It will be a crude awakening if it comes true — analysts believe oil prices could reach $200 a barrel if the Strait of Hormuz remains closed.
Axios reported the news Wednesday, adding the estimates are based on worst-case scenarios, not current market conditions.
Forecasters are watching the prices closely as President Donald Trumpconsiders ending the war with Iran without reopening the strait.
Oil prices have gone up recently, briefly approaching $120 a barrel. U.S. gasoline prices have reached more than $4 a gallon.
“There is no policy option to prevent oil prices from marching up toward $200 a barrel if the Strait of Hormuz remains closed,” said Jason Bordoff, founding executive director of Columbia University’s Center on Global Energy Policy. “It’s too large of an amount of supply to the global market.”
Daniel Yergin, who hosted the world’s premier energy conference in Houston last week, did not want to give a specific forecast, but said, “You do hear $200.”
About 20% of global oil and liquefied natural gas comes through the Strait of Hormuz.
“Ships that escaped the Strait of Hormuz before [the war] began have reached port,” former Secretary of State John Kerry said last week at the Houston conference. “They’re empty now.”
Current prices have not reached projected extremes due to short-term supply factors, including oil already in transit and releases from strategic reserves.
Prices peaked below $150 a barrel in 2008 before falling during the global recession.

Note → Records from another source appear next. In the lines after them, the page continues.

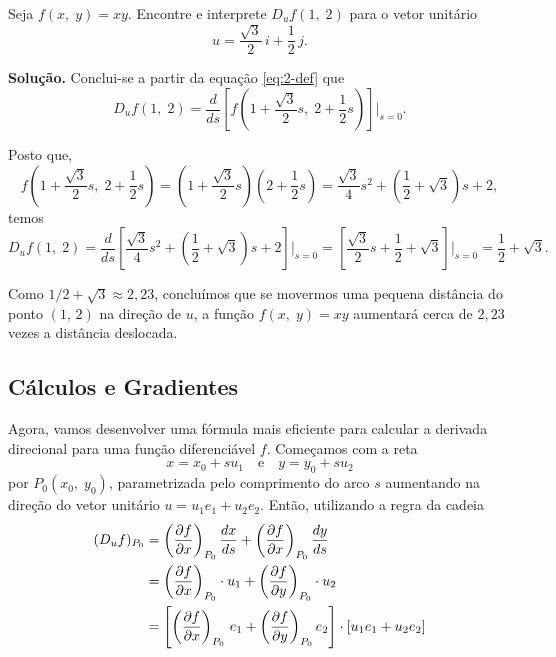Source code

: \begin{exc}
	Seja \(f(x,\; y) = xy\). Encontre e interprete \(D_{u}f (1, \; 2) \) para o vetor unitário
	\begin{equation*}
		u = \frac{\sqrt{3}}{2}\, i + \frac{1}{2}\, j.
	\end{equation*}
\end{exc}

\textbf{Solução.}
Conclui-se  a partir  da equação \eqref{eq:2-def} que
\begin{equation*}
	D_{u}f(1,\; 2) =\frac{d}{ds}\left[ f\left(1+\frac{\sqrt{3}}{2}s, \; 2+\frac{1}{2}s \right) \right]\Bigg\vert_{s=0}.
\end{equation*}

Posto que,
\begin{equation*}
	f\left(1+\frac{\sqrt{3}}{2}s, \; 2+\frac{1}{2}s \right)=\left(1+\frac{\sqrt{3}}{2}s \right) \left( 2+\frac{1}{2}s\right)
	=\frac{\sqrt{3}}{4}s^{2}+\left(\frac{1}{2}+\sqrt{3} \right)s + 2,
\end{equation*}
temos
\begin{equation*}
	D_{u}f(1, \; 2) = \frac{d}{ds}\left[ \frac{\sqrt{3}}{4}s^{2}+\left(\frac{1}{2}+\sqrt{3} \right)s + 2 \right]\Bigg\vert_{s=0}=
	\left[ \frac{\sqrt{3}}{2}s+\frac{1}{2} + \sqrt{3}\right]\bigg\vert_{s=0} =\frac{1}{2} + \sqrt{3}.
\end{equation*}

Como \(1/2 + \sqrt{3} \approx 2,23\), concluímos que se movermos uma pequena distância do ponto \((1,\, 2)\) na direção de \(u\), a função
\(f(x,\; y) = xy\) aumentará cerca de \(2,23\) vezes a distância deslocada.

%
\subsection{Cálculos e Gradientes}
%

Agora, vamos desenvolver uma fórmula mais eficiente para calcular a derivada direcional para uma função diferenciável \(f\). Começamos com a reta
\begin{equation}\label{eq:2-thom}
	x=x_{0}+su_{1} \quad \text{e}\quad y=y_{0}+su_{2}
\end{equation}
por \(P_{0}(x_{0},\; y_{0})\), parametrizada pelo comprimento do arco \(s\) aumentando na direção do vetor unitário
\(u =u_{1}e_{1}+u_{2}e_{2}\). Então, utilizando a regra da cadeia
\begin{align}
	(D_{u}f)_{P_{0}} &=\left(\frac{\partial f }{\partial x}\right)_{P_{0}}\frac{dx}{ds}+\left(\frac{\partial f }{\partial
		x} \right)_{P_{0}}\frac{dy}{ds} \notag\\
	&= \left(\frac{\partial f }{\partial x} \right)_{P_{0}}\cdot u_{1}+\left(\frac{\partial f }{\partial y}
	\right)_{P_{0}}\cdot u_{2}\notag\\
	&= \left[\left(\frac{\partial f }{\partial x}\right)_{P_{0}}\,e_{1}+\left(\frac{\partial f }{\partial y}
	\right)_{P_{0}}e_{2}\right]\cdot \left[u_{1}e_{1}+u_{2}e_{2} \right] \label{eq:3-thom}
\end{align}

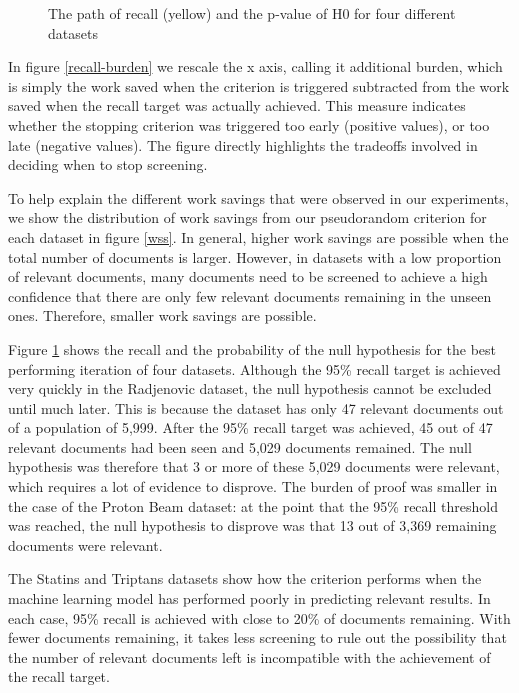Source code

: \documentclass{bmcart}
\begin{document}
\begin{figure}
		\caption{\small The path of recall (yellow) and the p-value of H0 for four different datasets} 
		\label{H0paths}
	\end{figure}
	
	In figure \ref{recall-burden} we rescale the x axis, calling it additional burden, which is simply the work saved when the criterion is triggered subtracted from the work saved when the recall target was actually achieved. This measure indicates whether the stopping criterion was triggered too early (positive values), or too late (negative values). The figure directly highlights the tradeoffs involved in deciding when to stop screening. 
	
	To help explain the different work savings that were observed in our experiments, we show the distribution of work savings from our pseudorandom criterion for each dataset in figure \ref{wss}. In general, higher work savings are possible when the total number of documents is larger. However, in datasets with a low proportion of relevant documents, many documents need to be screened to achieve a high confidence that there are only few relevant documents remaining in the unseen ones. Therefore, smaller work savings are possible. 
	
	Figure \ref{H0paths} shows the recall and the probability of the null hypothesis for the best performing iteration of four datasets. Although the 95\% recall target is achieved very quickly in the Radjenovic dataset, the null hypothesis cannot be excluded until much later. This is because the dataset has only 47 relevant documents out of a population of 5,999. After the 95\% recall target was achieved, 45 out of 47 relevant documents had been seen and 5,029 documents remained. The null hypothesis was therefore that 3 or more of these 5,029 documents were relevant, which requires a lot of evidence to disprove. The burden of proof was smaller in the case of the Proton Beam dataset: at the point that the 95\% recall threshold was reached, the null hypothesis to disprove was that 13 out of 3,369 remaining documents were relevant. 
	
	The Statins and Triptans datasets show how the criterion performs when the machine learning model has performed poorly in predicting relevant results. In each case, 95\% recall is achieved with close to 20\% of documents remaining. With fewer documents remaining, it takes less screening to rule out the possibility that the number of relevant documents left is incompatible with the achievement of the recall target.
	
\end{document}
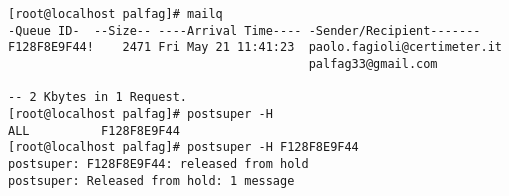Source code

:   \begin{verbatim}
[root@localhost palfag]# mailq
-Queue ID-  --Size-- ----Arrival Time---- -Sender/Recipient-------
F128F8E9F44!    2471 Fri May 21 11:41:23  paolo.fagioli@certimeter.it
                                          palfag33@gmail.com

-- 2 Kbytes in 1 Request.
[root@localhost palfag]# postsuper -H 
ALL          F128F8E9F44  
[root@localhost palfag]# postsuper -H F128F8E9F44 
postsuper: F128F8E9F44: released from hold
postsuper: Released from hold: 1 message
  \end{verbatim}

Prices reached $139 per barrel in 2022 after Russia’s invasion of Ukraine.
The focus on $200 a barrel “is not an accident,” Kevin Book, managing director of research firm ClearView Energy Partners, said, as it echoes the 2008 record.
In 2008, “economic calamity” ultimately forced demand lower and rebalanced the market, he said.
If reopening the Strait doesn’t rebalance supply and demand — or if the Strait says closed for a long time — “then economic calamity is likely to follow,” Book said.